Section 2

The Rockefeller Years

At the invitation of his former PhD mentor, William Estes, Michael Cole spent the 1969-1970 academic year at Rockefeller University. The visit provided two distinct opportunities. The first was a chance to bring together the evidence from the research in Liberia that resulted in publication of our book on cultural context, Liberia that resulted in publication of our book on cultural context, The Cultural Context of Learning and Thinking. The second was a consideration of whether it would be appropriate for Cole to join Rockefeller University with an eye toward establishing a laboratory focused on culture/cognition relationships. The great freedom to choose one’s own research path and the support that Rockefeller University provided for this research decided the issue. These unusually rich assets fostered a continuation of the cross-cultural research program while at the same time offered an avenue to explore the research in the context of the interrelationships of culture, development, and schooling in New York City.

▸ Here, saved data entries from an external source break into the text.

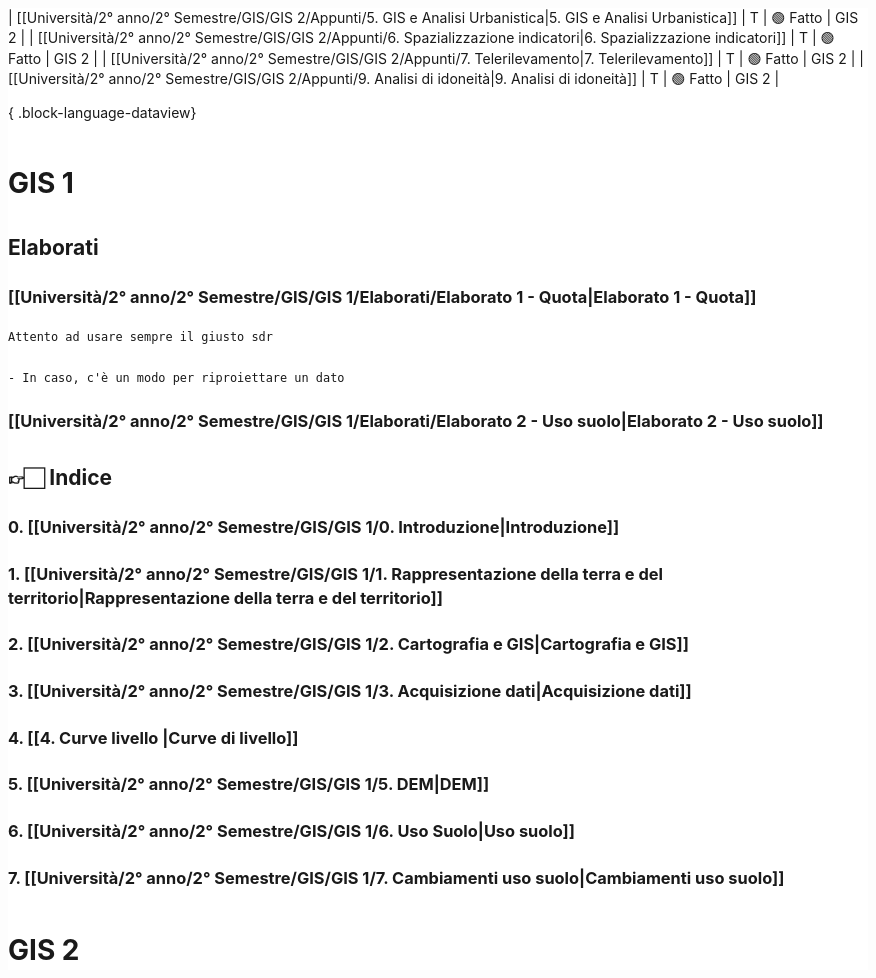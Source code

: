 | [[Università/2° anno/2° Semestre/GIS/GIS 2/Appunti/5. GIS e Analisi Urbanistica\|5. GIS e Analisi Urbanistica]]                                 | T         | 🟢 Fatto | GIS 2   |
| [[Università/2° anno/2° Semestre/GIS/GIS 2/Appunti/6. Spazializzazione indicatori\|6. Spazializzazione indicatori]]                             | T         | 🟢 Fatto | GIS 2   |
| [[Università/2° anno/2° Semestre/GIS/GIS 2/Appunti/7. Telerilevamento\|7. Telerilevamento]]                                                     | T         | 🟢 Fatto | GIS 2   |
| [[Università/2° anno/2° Semestre/GIS/GIS 2/Appunti/9. Analisi di idoneità\|9. Analisi di idoneità]]                                             | T         | 🟢 Fatto | GIS 2   |

{ .block-language-dataview}

# GIS 1
## Elaborati

### [[Università/2° anno/2° Semestre/GIS/GIS 1/Elaborati/Elaborato 1 - Quota\|Elaborato 1 - Quota]]
```ad-warning
Attento ad usare sempre il giusto sdr

- In caso, c'è un modo per riproiettare un dato
```

### [[Università/2° anno/2° Semestre/GIS/GIS 1/Elaborati/Elaborato 2 - Uso suolo\|Elaborato 2 - Uso suolo]]

## 👉🏻 Indice

### 0. [[Università/2° anno/2° Semestre/GIS/GIS 1/0. Introduzione\|Introduzione]]
### 1. [[Università/2° anno/2° Semestre/GIS/GIS 1/1. Rappresentazione della terra e del territorio\|Rappresentazione della terra e del territorio]]
### 2. [[Università/2° anno/2° Semestre/GIS/GIS 1/2. Cartografia e GIS\|Cartografia e GIS]]
### 3. [[Università/2° anno/2° Semestre/GIS/GIS 1/3. Acquisizione dati\|Acquisizione dati]]
### 4. [[4. Curve livello \|Curve di livello]]
### 5. [[Università/2° anno/2° Semestre/GIS/GIS 1/5. DEM\|DEM]]
### 6. [[Università/2° anno/2° Semestre/GIS/GIS 1/6. Uso Suolo\|Uso suolo]]
### 7. [[Università/2° anno/2° Semestre/GIS/GIS 1/7. Cambiamenti uso suolo\|Cambiamenti uso suolo]]

# GIS 2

The creation of a research facility to enable integration of the two efforts became the academic goal of LCHC.

Over time, LCHC became a hub of intellectual excitement, drawing together people from many institutions around New York City as well as colleagues from all parts of the globe who stopped for a day or more to exchange views. It was a diverse group, representing a broad array of disciplines and cultural/national points of view. Weekly Lab meetings provided an event where diverse voices could come together and discuss how better to understand the role of culture in human development. Simultaneously, of course, it was impossible to ignore other categories of difference that were closely intertwined with and co-constitutive of development: social class, ethnicity, and gender among them. This continuous intertwining of many threads has continued to be a constant feature of the Lab’s identity and work.

The chapters in Section 2 are focused on the projects that “launched” LCHC as a distinctive, interdisciplinary program of research.

Chapter 3: Setting Up Shop and the Early Use of Ethnographic Psychology begins by describing two cross-cultural projects that grew directly out of the prior research in Liberia: one focused on schooling and the other on literacy. The chapter then considers how the lessons learned in those projects were applied to different populations in New York City. Though distinct, each line of research sought to better understand the complex relationships between culture, development, and schooling, including the methods used to study those processes.

Chapter 4: The Cognitive Analysis of Behavior in Activity addresses a major issue in our attempts to combined experimental/psychological and ethnographic/anthropological methods. This issue was two-fold: the difficulty of “locating” psychological tasks within a wide range of socio-cultural settings and the inverse problem of providing psychologically respectable claims about thinking on the basis of ethnographic descriptions of people engaged in their everyday activities. The chapter provides a brief account of the work specifically designed to address this problem, notably a study of a group of school children engaged in a variety of activities in a variety of settings through the lens of the classic problem of the ecological validity of psychological research methods.

Chapter 5: Coming to Terms with Methods and Theories summarizes our path to articulating our research efforts in theoretical terms. This entailed working to more deeply understand and engage the theories associated with methods we were beginning to use: the design and implementation of small group activities, the use of audio and video recordings as data, speech act theory as a means of describing and quantifying behavior in different settings, and so on. These complex topics are discussed in terms of two major themes that preoccupied Lab members at the time: conceptions of context and their methodological consequences, and the role accorded to culture in theories of human cognitive development.